Hello everyone, I'm a software developer interested in information retrieval. Currently I'm working on my 3rd search engine project and am VERY frustrated about the amount of boilerplate code that is written again and again, with the same bugs, etc.
Basic search engine is a very simple beast that could be described in a formal language consisting of two "layers":
"Layer of primitives" (or axioms, kernel language - don't know how to name them). They consist of several sets (as a set of resources - files, websites), relations on sets (as 'site A links to site B') and simple operations as 'open stream to resource A', 'read record from stream', 'merge N streams', 'index set of records by field F', etc. Also, there is a lot of data conversion, as 'save stream in YAML format', 'load stream from XML format', etc.
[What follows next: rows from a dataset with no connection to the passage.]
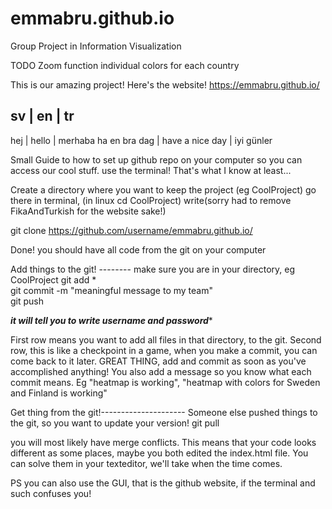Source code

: # emmabru.github.io
Group Project in Information Visualization

TODO
Zoom function
individual colors for each country

This is our amazing project! Here's the website! https://emmabru.github.io/


sv                  | en                    | tr
---------------------------------------------------------
hej                 | hello                 | merhaba
ha en bra dag       | have a nice day       | iyi günler



Small Guide to how to set up github repo on your computer so you can access our cool stuff.
use the terminal! That's what I know at least...

Create a directory where you want to keep the project (eg CoolProject)
go there in terminal, (in linux  cd CoolProject)
write(sorry had to remove FikaAndTurkish for the website sake!)

git clone https://github.com/username/emmabru.github.io/

Done! you should have all code from the git on your computer

Add things to the git! --------
make sure you are in your directory, eg CoolProject
git add *   
git commit -m "meaningful message to my team"   
git push

***it will tell you to write username and password****

First row means you want to add all files in that directory, to the git.
Second row, this is like a checkpoint in a game, when you make a commit, you can come back to it later. GREAT THING, add and commit as soon as you've accomplished anything! You also add a message so you know what each commit means. Eg "heatmap is working", "heatmap with colors for Sweden and Finland is working"

Get thing from the git!---------------------
Someone else pushed things to the git, so you want to update your version!
git pull

you will most likely have merge conflicts. This means that your code looks different as some places, maybe you both edited the index.html file. You can solve them in your texteditor, we'll take when the time comes.

PS you can also use the GUI, that is the github website, if the terminal and such confuses you!
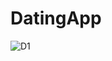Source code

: # DatingApp
![D1](https://user-images.githubusercontent.com/59067429/99606754-3cc57d00-29bf-11eb-807f-34a168515058.gif)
"Application layer" - several very high-level operations that form a search engine lifecycle, as 'harvest new resources', 'crawl harvested resources', 'merge crawled resources to the database', 'index crawled resources', 'merge indexes', etc. Every one of this high-level operations could be expressed in the terms of "primitives" from 1.
Such a high-level representation could be easily tested, maybe even proved formally, and implemented (or code-generated) in the programming language of choice.
So, the question: does anybody design systems in this way - formally, rigorously ( maybe even at the level of algebra/group theory), in the strict top-down approach? What can I read to learn about ?